Starting to think I'll see how far we can get before needing multiplication and then maybe go down that road you posted. I knew math on 6502 would be tricky, but I have a feeling I'm in over my head! I can code just fine with algebraic math, I just hate coding low level binary math...
sonder wrote:
We are currently well on our way to filling up a NROM-256.

Yeah, when you only have 32KB of PRG-ROM, you shouldn't use a lot of look-up tables.

Quote:
I knew math on 6502 would be tricky, but I have a feeling I'm in over my head! I can code just fine with algebraic math, I just hate coding low level binary math...
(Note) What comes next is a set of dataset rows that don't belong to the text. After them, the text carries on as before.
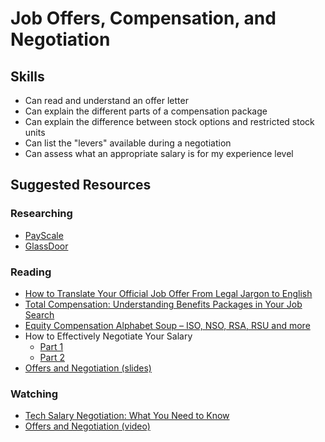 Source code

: # Job Offers, Compensation, and Negotiation

## Skills

- Can read and understand an offer letter
- Can explain the different parts of a compensation package
- Can explain the difference between stock options and restricted stock units
- Can list the "levers" available during a negotiation
- Can assess what an appropriate salary is for my experience level

## Suggested Resources

### Researching

- [PayScale](https://www.payscale.com/)
- [GlassDoor](https://www.glassdoor.com/)

### Reading

- [How to Translate Your Official Job Offer From Legal Jargon to English](https://www.themuse.com/advice/how-to-translate-your-official-job-offer-from-legal-jargon-to-english)
- [Total Compensation: Understanding Benefits Packages in Your Job Search](http://www.huffingtonpost.com/sudy-bharadwaj/benefits-packages-explained_b_2645945.html)
- [Equity Compensation Alphabet Soup – ISO, NSO, RSA, RSU and more](https://www.theventurealley.com/2014/07/equity-compensation-alphabet-soup-iso-nso-rsa-rsu-and-more/)
- How to Effectively Negotiate Your Salary
  - [Part 1](https://medium.com/@recruitHER/how-to-effectively-negotiate-your-salary-part-one-48409bdb9e62)
  - [Part 2](https://medium.com/@recruitHER/how-to-effectively-negotiate-your-salary-part-two-a937b8cc34bb)
- [Offers and Negotiation (slides)](https://drive.google.com/file/d/0B8ZoKI3k1X4jZDAzR0hkdGVUMUk/view?usp=sharing)


### Watching

- [Tech Salary Negotiation: What You Need to Know](https://www.youtube.com/watch?v=JwznyH_2pIA)
- [Offers and Negotiation (video)](https://www.youtube.com/watch?v=1Rgh2ylCWsA)
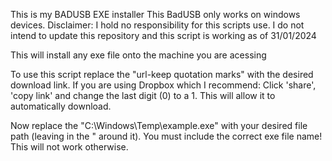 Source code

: This is my BADUSB EXE installer 
This BadUSB only works on windows devices.
Disclaimer: I hold no responsibility for this scripts use. I do not intend to update this repository and this script is working as of 31/01/2024


This will install any exe file onto the machine you are acessing 


To use this script replace the "url-keep quotation marks" with the desired download link. 
If you are using Dropbox which I recommend: 
Click 'share', 'copy link' and change the last digit (0) to a 1. This will allow it to automatically download.

Now replace the "C:\Windows\Temp\example.exe" with your desired file path (leaving in the " around it). 
You must include the correct exe file name! This will not work otherwise. 
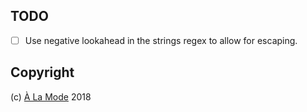 ## TODO

- [ ] Use negative lookahead in the strings regex to allow for escaping.

## Copyright

(c) [À La Mode][1] 2018

[1]: https://alamode.cc
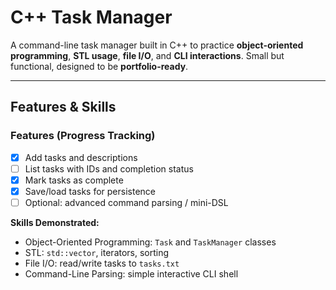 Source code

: # C++ Task Manager

A command-line task manager built in C++ to practice **object-oriented programming**, **STL usage**, **file I/O**, and **CLI interactions**. Small but functional, designed to be **portfolio-ready**.

---

## Features & Skills

### Features (Progress Tracking)

- [X] Add tasks and descriptions  
- [ ] List tasks with IDs and completion status  
- [X] Mark tasks as complete  
- [X] Save/load tasks for persistence  
- [ ] Optional: advanced command parsing / mini-DSL  

**Skills Demonstrated:**  
- Object-Oriented Programming: `Task` and `TaskManager` classes  
- STL: `std::vector`, iterators, sorting  
- File I/O: read/write tasks to `tasks.txt`  
- Command-Line Parsing: simple interactive CLI shell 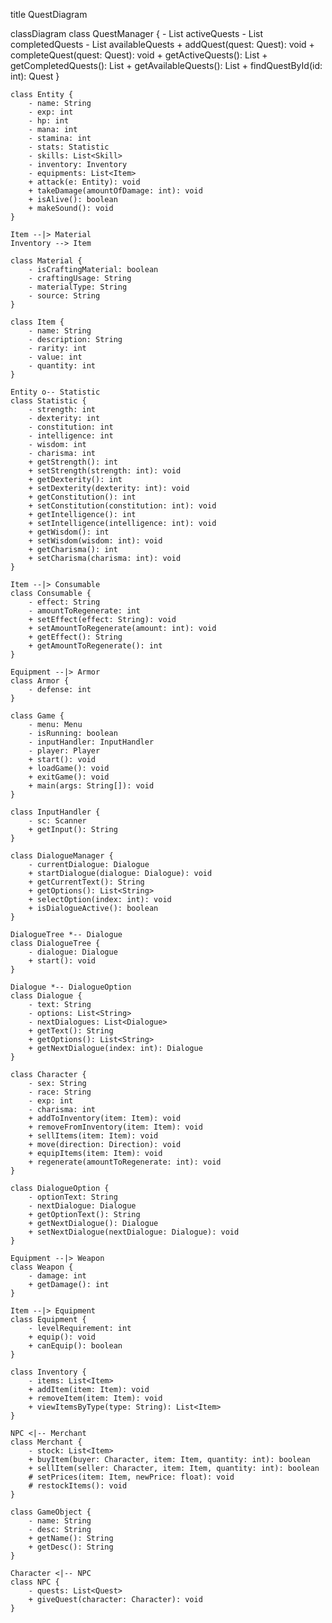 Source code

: title QuestDiagram

classDiagram
    class QuestManager {
        - List<Quest> activeQuests
        - List<Quest> completedQuests
        - List<Quest> availableQuests
        + addQuest(quest: Quest): void
        + completeQuest(quest: Quest): void
        + getActiveQuests(): List<Quest>
        + getCompletedQuests(): List<Quest>
        + getAvailableQuests(): List<Quest>
        + findQuestById(id: int): Quest
    }

    class Entity {
        - name: String
        - exp: int
        - hp: int
        - mana: int
        - stamina: int
        - stats: Statistic
        - skills: List<Skill>
        - inventory: Inventory
        - equipments: List<Item>
        + attack(e: Entity): void
        + takeDamage(amountOfDamage: int): void
        + isAlive(): boolean
        + makeSound(): void
    }

    Item --|> Material
    Inventory --> Item 

    class Material {
        - isCraftingMaterial: boolean
        - craftingUsage: String
        - materialType: String
        - source: String
    }

    class Item {
        - name: String
        - description: String
        - rarity: int
        - value: int
        - quantity: int  
    }
    
    Entity o-- Statistic
    class Statistic {
        - strength: int
        - dexterity: int
        - constitution: int
        - intelligence: int
        - wisdom: int
        - charisma: int
        + getStrength(): int
        + setStrength(strength: int): void
        + getDexterity(): int
        + setDexterity(dexterity: int): void
        + getConstitution(): int
        + setConstitution(constitution: int): void
        + getIntelligence(): int
        + setIntelligence(intelligence: int): void
        + getWisdom(): int
        + setWisdom(wisdom: int): void
        + getCharisma(): int
        + setCharisma(charisma: int): void
    }

    Item --|> Consumable
    class Consumable {
        - effect: String
        - amountToRegenerate: int
        + setEffect(effect: String): void
        + setAmountToRegenerate(amount: int): void
        + getEffect(): String
        + getAmountToRegenerate(): int
    }

    Equipment --|> Armor
    class Armor {
        - defense: int
    }

    class Game {
        - menu: Menu
        - isRunning: boolean
        - inputHandler: InputHandler
        - player: Player
        + start(): void
        + loadGame(): void
        + exitGame(): void
        + main(args: String[]): void
    }

    class InputHandler {
        - sc: Scanner
        + getInput(): String
    }

    class DialogueManager {
        - currentDialogue: Dialogue
        + startDialogue(dialogue: Dialogue): void
        + getCurrentText(): String
        + getOptions(): List<String>
        + selectOption(index: int): void
        + isDialogueActive(): boolean
    } 

    DialogueTree *-- Dialogue 
    class DialogueTree {
        - dialogue: Dialogue
        + start(): void
    }

    Dialogue *-- DialogueOption
    class Dialogue {
        - text: String
        - options: List<String>
        - nextDialogues: List<Dialogue>
        + getText(): String
        + getOptions(): List<String>
        + getNextDialogue(index: int): Dialogue
    }

    class Character {
        - sex: String
        - race: String
        - exp: int
        - charisma: int
        + addToInventory(item: Item): void
        + removeFromInventory(item: Item): void
        + sellItems(item: Item): void
        + move(direction: Direction): void
        + equipItems(item: Item): void
        + regenerate(amountToRegenerate: int): void
    }

    class DialogueOption {
        - optionText: String
        - nextDialogue: Dialogue
        + getOptionText(): String
        + getNextDialogue(): Dialogue
        + setNextDialogue(nextDialogue: Dialogue): void
    }

    Equipment --|> Weapon
    class Weapon {
        - damage: int
        + getDamage(): int
    }
    
    Item --|> Equipment
    class Equipment {
        - levelRequirement: int
        + equip(): void
        + canEquip(): boolean
    }

    class Inventory {
        - items: List<Item>
        + addItem(item: Item): void
        + removeItem(item: Item): void
        + viewItemsByType(type: String): List<Item>
    }

    NPC <|-- Merchant
    class Merchant {
        - stock: List<Item>
        + buyItem(buyer: Character, item: Item, quantity: int): boolean
        + sellItem(seller: Character, item: Item, quantity: int): boolean
        # setPrices(item: Item, newPrice: float): void
        # restockItems(): void
    }
    
    class GameObject {
        - name: String
        - desc: String
        + getName(): String
        + getDesc(): String
    }
    
    Character <|-- NPC
    class NPC {
        - quests: List<Quest>
        + giveQuest(character: Character): void
    }
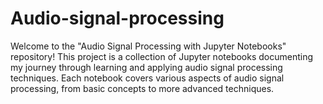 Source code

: # Audio-signal-processing
Welcome to the "Audio Signal Processing with Jupyter Notebooks" repository! This project is a collection of Jupyter notebooks documenting my journey through learning and applying audio signal processing techniques. Each notebook covers various aspects of audio signal processing, from basic concepts to more advanced techniques.
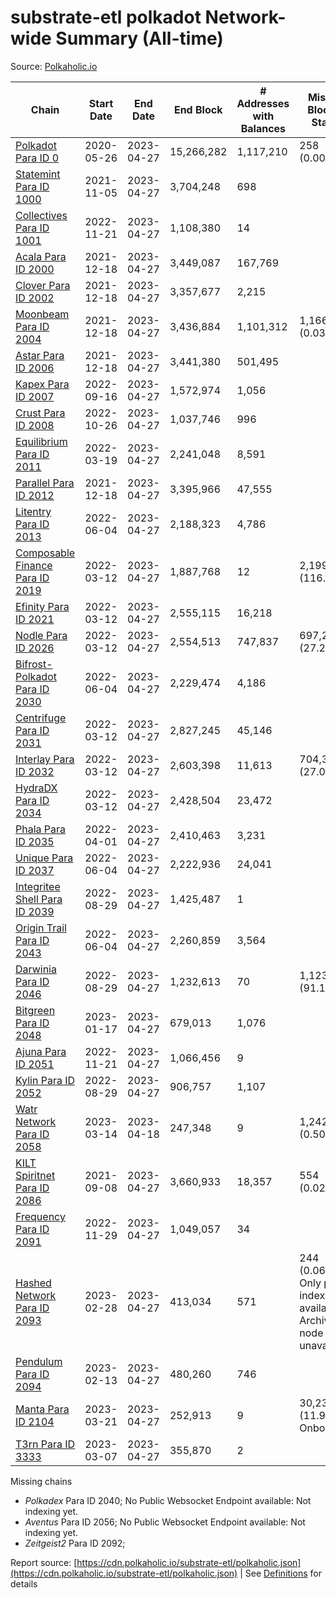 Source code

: # substrate-etl polkadot Network-wide Summary (All-time)

Source: [Polkaholic.io](https://polkaholic.io)


| Chain            | Start Date | End Date | End Block | # Addresses with Balances | Missing Blocks / Status |
| ---------------- | ---------- | ---------| --------- | ------------------------- | ----------------------- |
| [Polkadot Para ID 0](/polkadot/0-polkadot) | 2020-05-26 | 2023-04-27 | 15,266,282 |  1,117,210 | 258 (0.00%)  |
| [Statemint Para ID 1000](/polkadot/1000-statemint) | 2021-11-05 | 2023-04-27 | 3,704,248 |  698 |    |
| [Collectives Para ID 1001](/polkadot/1001-collectives) | 2022-11-21 | 2023-04-27 | 1,108,380 |  14 |    |
| [Acala Para ID 2000](/polkadot/2000-acala) | 2021-12-18 | 2023-04-27 | 3,449,087 |  167,769 |    |
| [Clover Para ID 2002](/polkadot/2002-clover) | 2021-12-18 | 2023-04-27 | 3,357,677 |  2,215 |    |
| [Moonbeam Para ID 2004](/polkadot/2004-moonbeam) | 2021-12-18 | 2023-04-27 | 3,436,884 |  1,101,312 | 1,166 (0.03%)  |
| [Astar Para ID 2006](/polkadot/2006-astar) | 2021-12-18 | 2023-04-27 | 3,441,380 |  501,495 |    |
| [Kapex Para ID 2007](/polkadot/2007-kapex) | 2022-09-16 | 2023-04-27 | 1,572,974 |  1,056 |    |
| [Crust Para ID 2008](/polkadot/2008-crust) | 2022-10-26 | 2023-04-27 | 1,037,746 |  996 |    |
| [Equilibrium Para ID 2011](/polkadot/2011-equilibrium) | 2022-03-19 | 2023-04-27 | 2,241,048 |  8,591 |    |
| [Parallel Para ID 2012](/polkadot/2012-parallel) | 2021-12-18 | 2023-04-27 | 3,395,966 |  47,555 |    |
| [Litentry Para ID 2013](/polkadot/2013-litentry) | 2022-06-04 | 2023-04-27 | 2,188,323 |  4,786 |    |
| [Composable Finance Para ID 2019](/polkadot/2019-composable) | 2022-03-12 | 2023-04-27 | 1,887,768 |  12 | 2,199,461 (116.51%)  |
| [Efinity Para ID 2021](/polkadot/2021-efinity) | 2022-03-12 | 2023-04-27 | 2,555,115 |  16,218 |    |
| [Nodle Para ID 2026](/polkadot/2026-nodle) | 2022-03-12 | 2023-04-27 | 2,554,513 |  747,837 | 697,249 (27.29%)  |
| [Bifrost-Polkadot Para ID 2030](/polkadot/2030-bifrost-dot) | 2022-06-04 | 2023-04-27 | 2,229,474 |  4,186 |    |
| [Centrifuge Para ID 2031](/polkadot/2031-centrifuge) | 2022-03-12 | 2023-04-27 | 2,827,245 |  45,146 |    |
| [Interlay Para ID 2032](/polkadot/2032-interlay) | 2022-03-12 | 2023-04-27 | 2,603,398 |  11,613 | 704,320 (27.05%)  |
| [HydraDX Para ID 2034](/polkadot/2034-hydradx) | 2022-03-12 | 2023-04-27 | 2,428,504 |  23,472 |    |
| [Phala Para ID 2035](/polkadot/2035-phala) | 2022-04-01 | 2023-04-27 | 2,410,463 |  3,231 |    |
| [Unique Para ID 2037](/polkadot/2037-unique) | 2022-06-04 | 2023-04-27 | 2,222,936 |  24,041 |    |
| [Integritee Shell Para ID 2039](/polkadot/2039-integritee-shell) | 2022-08-29 | 2023-04-27 | 1,425,487 |  1 |    |
| [Origin Trail Para ID 2043](/polkadot/2043-origintrail) | 2022-06-04 | 2023-04-27 | 2,260,859 |  3,564 |    |
| [Darwinia Para ID 2046](/polkadot/2046-darwinia) | 2022-08-29 | 2023-04-27 | 1,232,613 |  70 | 1,123,732 (91.17%)  |
| [Bitgreen Para ID 2048](/polkadot/2048-bitgreen) | 2023-01-17 | 2023-04-27 | 679,013 |  1,076 |    |
| [Ajuna Para ID 2051](/polkadot/2051-ajuna) | 2022-11-21 | 2023-04-27 | 1,066,456 |  9 |    |
| [Kylin Para ID 2052](/polkadot/2052-kylin) | 2022-08-29 | 2023-04-27 | 906,757 |  1,107 |    |
| [Watr Network Para ID 2058](/polkadot/2058-watr) | 2023-03-14 | 2023-04-18 | 247,348 |  9 | 1,242 (0.50%)  |
| [KILT Spiritnet Para ID 2086](/polkadot/2086-kilt) | 2021-09-08 | 2023-04-27 | 3,660,933 |  18,357 | 554 (0.02%)  |
| [Frequency Para ID 2091](/polkadot/2091-frequency) | 2022-11-29 | 2023-04-27 | 1,049,057 |  34 |    |
| [Hashed Network Para ID 2093](/polkadot/2093-hashed) | 2023-02-28 | 2023-04-27 | 413,034 |  571 | 244 (0.06%) Only partial index available: Archive node unavailable |
| [Pendulum Para ID 2094](/polkadot/2094-pendulum) | 2023-02-13 | 2023-04-27 | 480,260 |  746 |    |
| [Manta Para ID 2104](/polkadot/2104-manta) | 2023-03-21 | 2023-04-27 | 252,913 |  9 | 30,236 (11.96%) Onboarding |
| [T3rn Para ID 3333](/polkadot/3333-t3rn) | 2023-03-07 | 2023-04-27 | 355,870 |  2 |    |

Missing chains


* *Polkadex* Para ID 2040; No Public Websocket Endpoint available: Not indexing yet.
* *Aventus* Para ID 2056; No Public Websocket Endpoint available: Not indexing yet.
* *Zeitgeist2* Para ID 2092; 

Report source: [https://cdn.polkaholic.io/substrate-etl/polkaholic.json](https://cdn.polkaholic.io/substrate-etl/polkaholic.json) | See [Definitions](/DEFINITIONS.md) for details
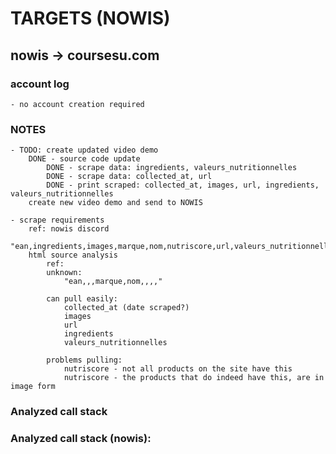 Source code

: # TARGETS (NOWIS)

## nowis -> coursesu.com
### account log
    - no account creation required

### **NOTES**
    - TODO: create updated video demo
        DONE - source code update 
            DONE - scrape data: ingredients, valeurs_nutritionnelles
            DONE - scrape data: collected_at, url
            DONE - print scraped: collected_at, images, url, ingredients, valeurs_nutritionnelles 
        create new video demo and send to NOWIS
         
    - scrape requirements
        ref: nowis discord
            "ean,ingredients,images,marque,nom,nutriscore,url,valeurs_nutritionnelles,collected_at"
        html source analysis
            ref: 
            unknown:
                "ean,,,marque,nom,,,,"

            can pull easily:
                collected_at (date scraped?)
                images
                url
                ingredients
                valeurs_nutritionnelles

            problems pulling:
                nutriscore - not all products on the site have this
                nutriscore - the products that do indeed have this, are in image form

### Analyzed call stack      
    

### Analyzed call stack (nowis):
    



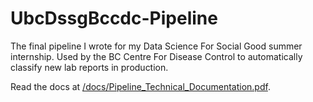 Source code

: # UbcDssgBccdc-Pipeline
The final pipeline I wrote for my Data Science For Social Good summer internship. Used by the BC Centre For Disease Control to automatically classify new lab reports in production.

Read the docs at [/docs/Pipeline_Technical_Documentation.pdf](/docs/Pipeline_Technical_Documentation.pdf).
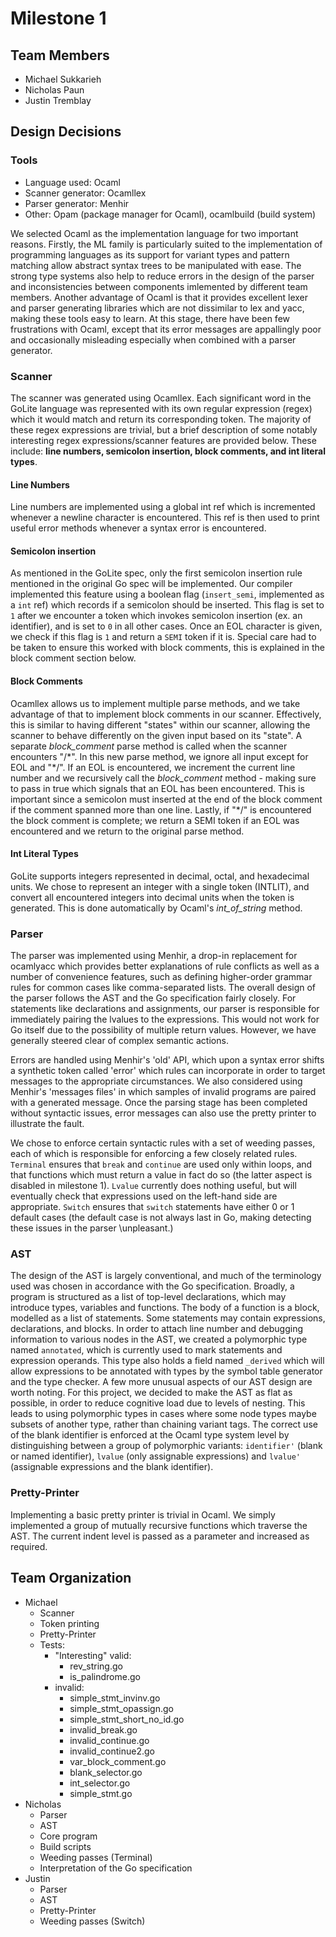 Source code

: # Milestone 1

## Team Members

* Michael Sukkarieh
* Nicholas Paun
* Justin Tremblay

## Design Decisions

### Tools

* Language used: Ocaml
* Scanner generator: Ocamllex
* Parser generator: Menhir
* Other: Opam (package manager for Ocaml), ocamlbuild (build system)

We selected Ocaml as the implementation language for two important reasons. Firstly, the ML family is particularly suited to the implementation of programming languages as its support for variant types and pattern matching allow abstract syntax trees to be manipulated with ease. The strong type systems also help to reduce errors in the design of the parser and inconsistencies between components imlemented by different team members. Another advantage of Ocaml is that it provides excellent lexer and parser generating libraries which are not dissimilar to lex and yacc, making these tools easy to learn. At this stage, there have been few frustrations with Ocaml, except that its error messages are appallingly poor and occasionally misleading especially when combined with a parser generator. 

### Scanner
The scanner was generated using Ocamllex. Each significant word in the GoLite language was represented with its own regular expression (regex) which it would match and return its corresponding token. The majority of these regex expressions are trivial, but a brief description of some notably interesting regex expressions/scanner features are provided below. These include: **line numbers, semicolon insertion, block comments, and int literal types**.
#### Line Numbers
Line numbers are implemented using a global int ref which is incremented whenever a newline character is encountered. This ref is then used to print useful error methods whenever a syntax error is encountered.
#### Semicolon insertion
As mentioned in the GoLite spec, only the first semicolon insertion rule mentioned in the original Go spec will be implemented. Our compiler implemented this feature using a boolean flag (`insert_semi`, implemented as a `int` ref) which records if a semicolon should be inserted. This flag is set to `1` after we encounter a token which invokes semicolon insertion (ex. an identifier), and is set to `0` in all other cases. Once an EOL character is given, we check if this flag is `1` and return a `SEMI` token if it is. Special care had to be taken to ensure this worked with block comments, this is explained in the block comment section below.
#### Block Comments
Ocamllex allows us to implement multiple parse methods, and we take advantage of that to implement block comments in our scanner. Effectively, this is similar to having different "states" within our scanner, allowing the scanner to behave differently on the given input based on its "state". A separate *block_comment* parse method is called when the scanner encounters "/\*". In this new parse method, we ignore all input except for EOL and "\*/". If an EOL is encountered, we increment the current line number and we recursively call the *block_comment* method - making sure to pass in true which signals that an EOL has been encountered. This is important since a semicolon must inserted at the end of the block comment if the comment spanned more than one line. Lastly, if "\*/" is encountered the block comment is complete; we return a SEMI token if an EOL was encountered and we return to the original parse method.
#### Int Literal Types
GoLite supports integers represented in decimal, octal, and hexadecimal units. We chose to represent an integer with a single token (INTLIT), and convert all encountered integers into decimal units when the token is generated. This is done automatically by Ocaml's *int_of_string* method. 

### Parser

The parser was implemented using Menhir, a drop-in replacement for ocamlyacc which provides better explanations of rule conflicts as well as a number of convenience features, such as defining higher-order grammar rules for common cases like comma-separated lists. The overall design of the parser follows the AST and the Go specification fairly closely. For statements like declarations and assignments, our parser is responsible for immediately pairing the lvalues to the expressions. This would not work for Go itself due to the possibility of multiple return values. However, we have generally steered clear of complex semantic actions. 

Errors are handled using Menhir's 'old' API, which upon a syntax error shifts a synthetic token called 'error' which rules can incorporate in order to target messages to the appropriate circumstances. We also considered using Menhir's 'messages files' in which samples of invalid programs are paired with a generated message. Once the parsing stage has been completed without syntactic issues, error messages can also use the pretty printer to illustrate the fault.

We chose to enforce certain syntactic rules with a set of weeding passes, each of which is responsible for enforcing a few closely related rules. `Terminal` ensures that `break` and `continue` are used only within loops, and that functions which must return a value in fact do so (the latter aspect is disabled in milestone 1). `Lvalue` currently does nothing useful, but will eventually check that expressions used on the left-hand side are appropriate. `Switch` ensures that `switch` statements have either 0 or 1 default cases (the default case is not always last in Go, making detecting these issues in the parser \unpleasant.)

### AST

The design of the AST is largely conventional, and much of the terminology used was chosen in accordance with the Go specification. Broadly, a program is structured as a list of top-level declarations, which may introduce types, variables and functions. The body of a function is a block, modelled as a list of statements. Some statements may contain expressions, declarations, and blocks. In order to attach line number and debugging information to various nodes in the AST, we created a polymorphic type named `annotated`, which is currently used to mark statements and expression operands. This type also holds a field named `_derived` which will allow expressions to be annotated with types by the symbol table generator and the type checker. 
A few more unusual aspects of our AST design are worth noting. For this project, we decided to make the AST as flat as possible, in order to reduce cognitive load due to levels of nesting. This leads to using polymorphic types in cases where some node types maybe subsets of another type, rather than chaining variant tags. The correct use of the blank identifier is enforced at the Ocaml type system level by distinguishing between a group of polymorphic variants: `identifier'` (blank or named identifier), `lvalue` (only assignable expressions) and `lvalue'` (assignable expressions and the blank identifier).
 
### Pretty-Printer

Implementing a basic pretty printer is trivial in Ocaml. We simply implemented a group of mutually recursive functions which traverse the AST. The current indent level is passed as a parameter and increased as required.

## Team Organization

* Michael
    * Scanner
    * Token printing
    * Pretty-Printer
    * Tests:
        * "Interesting" valid:
            * rev_string.go
            * is_palindrome.go
        * invalid:
            * simple_stmt_invinv.go
            * simple_stmt_opassign.go
            * simple_stmt_short_no_id.go
            * invalid_break.go
            * invalid_continue.go
            * invalid_continue2.go
            * var_block_comment.go
            * blank_selector.go
            * int_selector.go
            * simple_stmt.go
* Nicholas
    * Parser
    * AST
    * Core program
    * Build scripts
    * Weeding passes (Terminal)
    * Interpretation of the Go specification
* Justin
    * Parser
    * AST
    * Pretty-Printer
    * Weeding passes (Switch)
Most games made for old consoles don't have such complex physics, most of it can be done with additions and subtractions...
tokumaru wrote:
Yeah, when you only have 32KB of PRG-ROM, you shouldn't use a lot of look-up tables.

We are going to upgrade to UnROM. Maybe. I flip flop a lot internally on what I want the scope of this project to be. We are in that awkward stage between deciding what to do and experimenting with actual code and discovering the actual gameplay through that.

Quote:
Most games made for old consoles don't have such complex physics, most of it can be done with additions and subtractions...

This is what I'm thinking for now. We might be able to get by.

Still it would be neat to come up with a custom multiply for 12.4 x 3.4 ... i have a penchant for optimization For finding distances, angles, and the like, you can use 8x8 multiplies and divides only on the integer part of the pixel coordinates. That's what Thwaite does when aiming missiles. In PAL mode, it also occasionally uses inline code to multiply by 19/16 or 13/16 (approximations of 6/5 and 5/6) to change a speed or period value.